Defendant filed his pro se response and claim for exemption before he was even served, but certainly not late, and, thus, those filings are timely. Defendant's August 24, 2009 memorandum and his sur reply, however, were filed long after the statutory deadline to object to the writ of garnishment and the answer.

The cases cited by Defendant in his sur-reply in support of his contention that the new arguments in his August 24, 2009 memorandum should be considered as timely are not persuasive. Three of the cases cited by Defendant involved amending petitions in cases brought pursuant to 28 U.S.C. § 2255. (See D-301, p. 4.) The fourth case, United States v. Shusterman, 331 Fed. Appx. 994 (3rd Cir. 2009), also does not support Defendant's position as there is no indication that the claimant therein ever raised additional exemption claims after the 20-day period set forth in the statute.

Furthermore, no case has been cited involving a garnishment wherein the court allowed the claimant to raise additional arguments pursuant to Fed.R.Civ.P. Rule 15(c), which provides that amendments to a pleading "relate back" to the date of the original pleading in certain circumstances. As the Government pointed out at oral argument, Rule 7(a) defines "pleadings," and does not include a claim for exemption. See Fed.R.Civ.P. 7(a).

Finally, while, at that time, Local Rule 3.01(b) provided that a party opposing a motion shall file a response within ten days after service of the motion, the Rules also provide as follows:

Effective December 1, 2009, parties now have 14 days to file a response in opposition to a motion. Local Rule 3.01(b), M.D. Fla.

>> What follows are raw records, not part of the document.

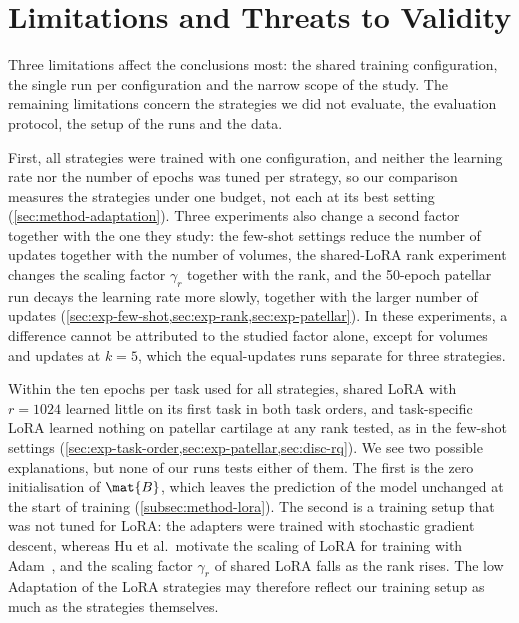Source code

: \section{Limitations and Threats to Validity}
\label{sec:disc-limitations}

Three limitations affect the conclusions most: the shared training configuration, the single run per configuration and the narrow scope of the study.
The remaining limitations concern the strategies we did not evaluate, the evaluation protocol, the setup of the runs and the data.

First, all strategies were trained with one configuration, and neither the learning rate nor the number of epochs was tuned per strategy, so our comparison measures the strategies under one budget, not each at its best setting (\cref{sec:method-adaptation}).
Three experiments also change a second factor together with the one they study: the few-shot settings reduce the number of updates together with the number of volumes, the shared-LoRA rank experiment changes the scaling factor $\gamma_r$ together with the rank, and the 50-epoch patellar run decays the learning rate more slowly, together with the larger number of updates (\cref{sec:exp-few-shot,sec:exp-rank,sec:exp-patellar}).
In these experiments, a difference cannot be attributed to the studied factor alone, except for volumes and updates at $k = 5$, which the equal-updates runs separate for three strategies.

Within the ten epochs per task used for all strategies, shared LoRA with $r = 1024$ learned little on its first task in both task orders, and task-specific LoRA learned nothing on patellar cartilage at any rank tested, as in the few-shot settings (\cref{sec:exp-task-order,sec:exp-patellar,sec:disc-rq}).
We see two possible explanations, but none of our runs tests either of them.
The first is the zero initialisation of $\mat{B}$, which leaves the prediction of the model unchanged at the start of training (\cref{subsec:method-lora}).
The second is a training setup that was not tuned for LoRA: the adapters were trained with stochastic gradient descent, whereas Hu et al.\ motivate the scaling of LoRA for training with Adam~\cite[Sec.~4.1]{hu2022lora}, and the scaling factor $\gamma_r$ of shared LoRA falls as the rank rises.
The low Adaptation of the LoRA strategies may therefore reflect our training setup as much as the strategies themselves.

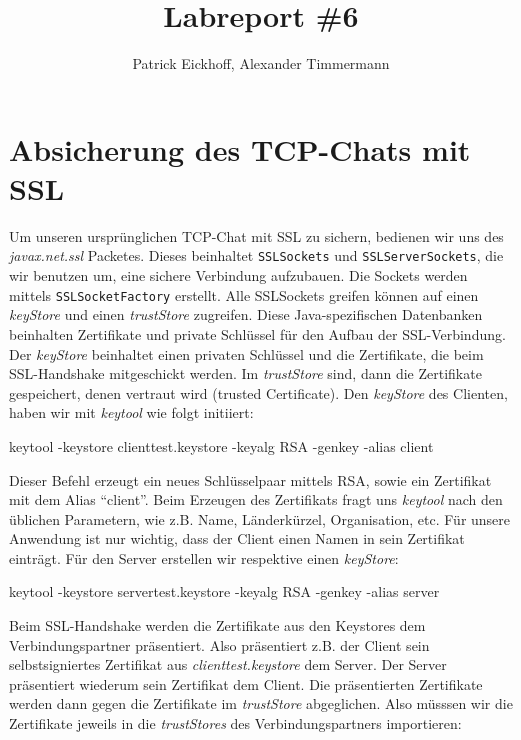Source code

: \documentclass[a4paper,12bpt]{scrartcl}
\author{Patrick Eickhoff, Alexander Timmermann}
\title{Labreport \#6}
\date{}
\begin{document}
\maketitle

\onehalfspace

\section{Absicherung des TCP-Chats mit SSL}
\label{sec:tcp_chat}

Um unseren ursprünglichen TCP-Chat mit SSL zu sichern, bedienen wir uns des \textit{javax.net.ssl}
Packetes. Dieses beinhaltet \texttt{SSLSockets} und \texttt{SSLServerSockets}, die wir benutzen um, eine sichere
Verbindung aufzubauen. Die Sockets werden mittels \texttt{SSLSocketFactory} erstellt.
Alle SSLSockets greifen können auf einen \textit{keyStore} und einen \textit{trustStore} zugreifen.
Diese Java-spezifischen Datenbanken beinhalten Zertifikate und private Schlüssel für den Aufbau der
SSL-Verbindung. Der \textit{keyStore}  beinhaltet einen privaten Schlüssel und die Zertifikate, die
beim SSL-Handshake mitgeschickt werden. Im \textit{trustStore} sind, dann die Zertifikate gespeichert,
denen vertraut wird (trusted Certificate). Den \textit{keyStore} des Clienten, haben wir
mit \textit{keytool} wie folgt initiiert:

\begin{usercommands}
keytool -keystore clienttest.keystore -keyalg RSA -genkey -alias client
\end{usercommands}

Dieser Befehl erzeugt ein neues Schlüsselpaar mittels RSA, sowie ein Zertifikat mit dem Alias
``client''. Beim Erzeugen des Zertifikats fragt uns \textit{keytool} nach den üblichen Parametern,
wie z.B. Name, Länderkürzel, Organisation, etc. Für unsere Anwendung ist nur wichtig, dass
der Client einen Namen in sein Zertifikat einträgt. Für den Server erstellen wir respektive
einen \textit{keyStore}:

\begin{usercommands}
keytool -keystore servertest.keystore -keyalg RSA -genkey -alias server
\end{usercommands}

Beim SSL-Handshake werden die Zertifikate aus den Keystores dem Verbindungspartner präsentiert.
Also präsentiert z.B. der Client sein selbstsigniertes Zertifikat aus \textit{clienttest.keystore}
dem Server. Der Server präsentiert wiederum sein Zertifikat dem Client.
Die präsentierten Zertifikate werden dann gegen die Zertifikate im \textit{trustStore}
abgeglichen. Also müsssen wir die Zertifikate jeweils in die \textit{trustStores} des
Verbindungspartners importieren:
\end{document}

These rules are intended to supplement and complement the Federal Rules of Civil Procedure, the Federal Rules of Criminal Procedure, and other controlling statutes and rules of Court. They shall be applied, construed and enforced to avoid inconsistency with other governing statutes and rules of court, and shall be employed to provide fairness and simplicity in procedure, to avoid technical and unjustified delay, and to secure just expeditious and inexpensive determination of all proceedings.

Local Rule 1.01(b), M.D. Fla. If the Court were to read Rule 3.01(b) to allow Defendant, in his response to the Government's motion, to raise new arguments or objections to the writ of garnishment and answer it would be inconsistent with the 20-day objection period set forth in the FDCPA. Thus, Defendant's claims that (1) the United States has been fully compensated for any loss through its recovery of forfeiture; (2) garnishment is not available because the actual loss was not appropriately established; and (3) the writ failed to identify that garnishment was sought under federal law, included in the August 24, 2009 memorandum seeking to quash the writ of garnishment, are untimely. Nonetheless, in an abundance of caution and in the interests of justice and judicial economy, the Court will address the arguments included therein.

II. DOUBLE RECOVERY

As previously indicated, Defendant claims that no restitution is due to Medicare because the United States received full compensation for any loss by its recovery of the forfeiture amount. In this regard, Defendant argues that because the Federal Government was a substantial victim in this case, allowing the United States to recover funds through forfeiture and again through restitution violates the policy and purpose of the MVRA. In support of this contention, Defendant cites United States v. O'Connor, 321 F.Supp. 2d 722 (E.D. Va. 2004).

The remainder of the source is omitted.